Finally: in California, because so many people are not from here, we felt more like we belong just as well as everyone else, than anywhere else. Our family is quite a little mix, with passports from three continents. Our daughter has no simple roots. Being us is likely easier in the United States than in any of the European nation states with their millenia of identity. After a few years I felt like an American. In Germany, although it treated me well, after thirty years I still was an Ausländer.
As said, it is a unique place. I love it. It is a privilege and an amazing experience to have spent one decade of my life here.
Why are we moving? In short, guns and the inadequate social system.
In the last two years alone, we had four close-ish encounters with people wielding guns (not always around home).
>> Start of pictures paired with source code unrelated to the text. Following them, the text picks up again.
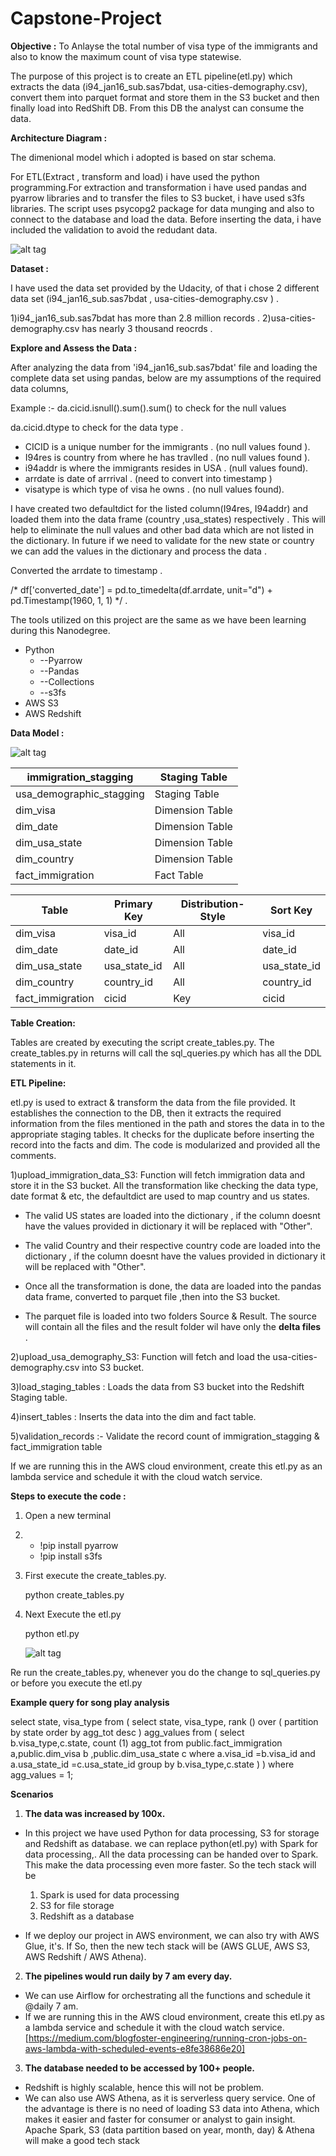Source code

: # Capstone-Project

**Objective :**  To Anlayse the total number of visa type of the immigrants and also to know the maximum count of visa type statewise.

The purpose of this project is to create an ETL pipeline(etl.py) which extracts the data (i94\_jan16\_sub.sas7bdat, usa-cities-demography.csv), convert them into parquet format and store them in the S3 bucket and then finally load into RedShift DB. From this DB the analyst can consume the data.

**Architecture Diagram :**

The dimenional model which i adopted is based on star schema.

For ETL(Extract , transform and load) i have used the python programming.For extraction and transformation i have used pandas and pyarrow libraries and to transfer the files to S3 bucket, i have used s3fs libraries. The script uses psycopg2 package for data munging and also to connect to the database and load the data. Before inserting the data, i have included the validation to avoid the redudant data.

 ![alt tag](https://github.com/TDPrabhu/Capstone-Project/blob/master/Architecture.PNG)
 
**Dataset :**

I have used the data set provided by the Udacity, of that i chose 2 different data set (i94\_jan16\_sub.sas7bdat , usa-cities-demography.csv ) .

   1)i94\_jan16\_sub.sas7bdat has more than 2.8 million records .
   2)usa-cities-demography.csv has nearly 3 thousand reocrds .

**Explore and Assess the Data :**
  
 After analyzing  the data from 'i94\_jan16\_sub.sas7bdat' file and loading the complete data set using pandas, below are my assumptions of the required data columns,

Example :- da.cicid.isnull().sum().sum() to check for the null values

   da.cicid.dtype  to check for the data type .

- CICID is a unique number for the immigrants . (no null values found ).
- I94res is country from where he has travlled . (no null values found ).
- i94addr is where the immigrants resides in USA .  (null values found).
- arrdate is date of arrrival .  (need to convert into timestamp )
- visatype is which type of visa he owns . (no null values found).

I have created two defaultdict for the listed column(I94res, I94addr) and loaded them into the data frame (country ,usa\_states) respectively . This will help to eliminate the null values and other bad data which are not listed in the dictionary. In future if we need to validate for the new state or country we can add the values in the dictionary and process the data .

Converted the arrdate to timestamp .

/\* df[&#39;converted\_date&#39;] =  pd.to\_timedelta(df.arrdate, unit=&quot;d&quot;) + pd.Timestamp(1960, 1, 1) \*/ .

The tools utilized on this project are the same as we have been learning during this Nanodegree.

-  Python
    - --Pyarrow
    - --Pandas
    - --Collections
    - --s3fs
- AWS S3
- AWS Redshift

**Data Model :**

![alt tag](https://github.com/TDPrabhu/Capstone-Project/blob/master/datamodel.PNG)

 
| immigration\_stagging | Staging Table |
| --- | --- |
| usa\_demographic\_stagging | Staging Table |
| dim\_visa | Dimension Table |
| dim\_date | Dimension Table |
| dim\_usa\_state | Dimension Table |
| dim\_country | Dimension Table |
| fact\_immigration | Fact Table |

| Table | Primary Key | Distribution-Style | Sort Key |
| --- | --- | --- | --- |
| dim\_visa | visa\_id | All | visa\_id |
| dim\_date | date\_id | All | date\_id |
| dim\_usa\_state | usa\_state\_id | All | usa\_state\_id |
| dim\_country | country\_id | All | country\_id |
| fact\_immigration | cicid | Key | cicid |

**Table Creation:**

Tables are created by executing the script create\_tables.py. The create\_tables.py in returns will call the sql\_queries.py which has all the DDL statements in it.

**ETL Pipeline:**

 etl.py is used to extract &amp; transform the data from the file provided. It establishes the connection to the DB, then it extracts the required information from the files mentioned in the path and stores the data in to the appropriate staging tables. It checks for the duplicate before inserting the record into the facts and dim. The code is modularized and provided all the comments.

 1)upload\_immigration\_data\_S3: Function will fetch immigration data and store it in the S3 bucket. All the transformation like checking the data type, date format &amp; etc, the defaultdict are used to map country and us states.

  - The valid US states  are loaded into the dictionary , if the column doesnt have the values provided in dictionary it will be             replaced with "Other".
  
 - The valid Country and their respective country code are loaded into the dictionary , if the column doesnt have the values provided in    dictionary it will be replaced with "Other".

 - Once all the transformation is done, the data are loaded into the pandas data frame, converted to parquet file ,then into the S3        bucket.

 - The parquet file is loaded into two folders Source &amp; Result. The source will contain all the files and the result folder wil have    only the **delta files** .

 2)upload\_usa\_demography\_S3: Function will fetch and load the usa-cities-demography.csv into S3 bucket.
 
 3)load\_staging\_tables : Loads the data from S3 bucket into the Redshift Staging table.
 
 4)insert\_tables : Inserts the data into the dim and fact table.
 
 5)validation\_records :- Validate the record count of immigration\_stagging &amp; fact\_immigration table

If we are running this in the AWS cloud environment, create this etl.py as an lambda service and schedule it with the cloud watch service.

**Steps to execute the code :**

1. Open a new terminal
2. - !pip install pyarrow
   - !pip install s3fs

3. First execute the create\_tables.py.

   python create\_tables.py

4. Next Execute the etl.py

   python etl.py
   
   ![alt tag](https://github.com/TDPrabhu/Capstone-Project/blob/master/etl-pipeline.PNG)

 
Re run the create\_tables.py, whenever you do the change to sql\_queries.py or before you execute the etl.py

**Example query for song play analysis**

select state, visa\_type from
(
select state, visa\_type, rank () over ( partition by state order by agg\_tot desc ) agg\_values
from
(
select b.visa\_type,c.state,
count (1) agg\_tot
from public.fact\_immigration a,public.dim\_visa b ,public.dim\_usa\_state c
where a.visa\_id =b.visa\_id
and a.usa\_state\_id =c.usa\_state\_id
group by b.visa\_type,c.state
) )
where agg\_values = 1;


**Scenarios**

1. **The data was increased by 100x.** 
 
 -  In this project we have used Python for data processing, S3 for storage and Redshift as database. we can replace                         python(etl.py) with Spark for data processing,. All the data processing can be handed over to Spark.  This make the data                 processing even more faster. So the tech stack will be 
       1) Spark is used for data processing 
       2) S3 for file storage 
       3) Redshift as a database
       
 - If we deploy our project in AWS environment, we can also try with AWS Glue, it&#39;s. If So, then the new tech stack will be (AWS        GLUE, AWS S3, AWS Redshift / AWS Athena).

2. **The pipelines would run daily by 7 am every day.**  

- We can use Airflow for orchestrating all the functions and schedule it @daily 7 am.
- If we are running this in the AWS cloud environment, create this etl.py as a lambda service and schedule it with the cloud watch         service.
  [https://medium.com/blogfoster-engineering/running-cron-jobs-on-aws-lambda-with-scheduled-events-e8fe38686e20]

3. **The database needed to be accessed by 100+ people.**

- Redshift is highly scalable, hence this will not be problem.
- We can also use AWS Athena, as it is serverless query service. One of the advantage is there is no need of loading S3 data into         Athena, which makes it easier and faster for consumer or analyst to gain insight. 
  Apache Spark, S3 (data partition based on year, month, day) & Athena will make a good tech stack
And we are not in a bad neighborhood, on the contrary. This is by all statistics one of the safest neighborhoods you will find in the East Bay or the City.
We are too worried to let the kid walk around by herself or even with friends. This is such a huge difference to how I grew up, and such a huge difference to when we spent the summer in Croatia, and she and other kids were off by themselves to explore and play. Here, there was not a single time she went to the playground or visited a friend by herself, or that one of her friends visited our house by themselves.
But even if she is not alone: going to the City with the kid? There are so many places there I want to avoid. Be it around the city hall, be it in the beautiful central library, be it on Market Street or even just on the subway or the subway stations: too often we have to be careful to avoid human excrement, too often we are confronted with people who are obviously in need of help, and too often I feel my fight or flight reflexes kicking in.
All of this is just the visible effect of a much larger problem, one that we in the Bay Area in particular, but as Americans in general should be ashamed of not improving: the huge disparity between rich and poor, the difficult conditions that many people live in. It is a shame that so many people who are in dire need of professional help live on the streets instead of receiving mental health care, that there are literal tent cities in the Bay Area, while the area is also the home of hundreds of thousands of millionaires and more than sixty billionaires - more than the UK, France, or Switzerland. It is a shame that so many people have to work two or more jobs in order to pay their rent and feed themselves and their children, while the median income exceeds $10,000 a month. It is a shame that this country, which calls itself the richest and most powerful and most advanced country in the world, will let its school children go hungry. Is “school lunch debt” a thing anywhere else in the world? Is “medical bankruptcy” a thing anywhere else in the world? Where else are college debts such a persistent social issue?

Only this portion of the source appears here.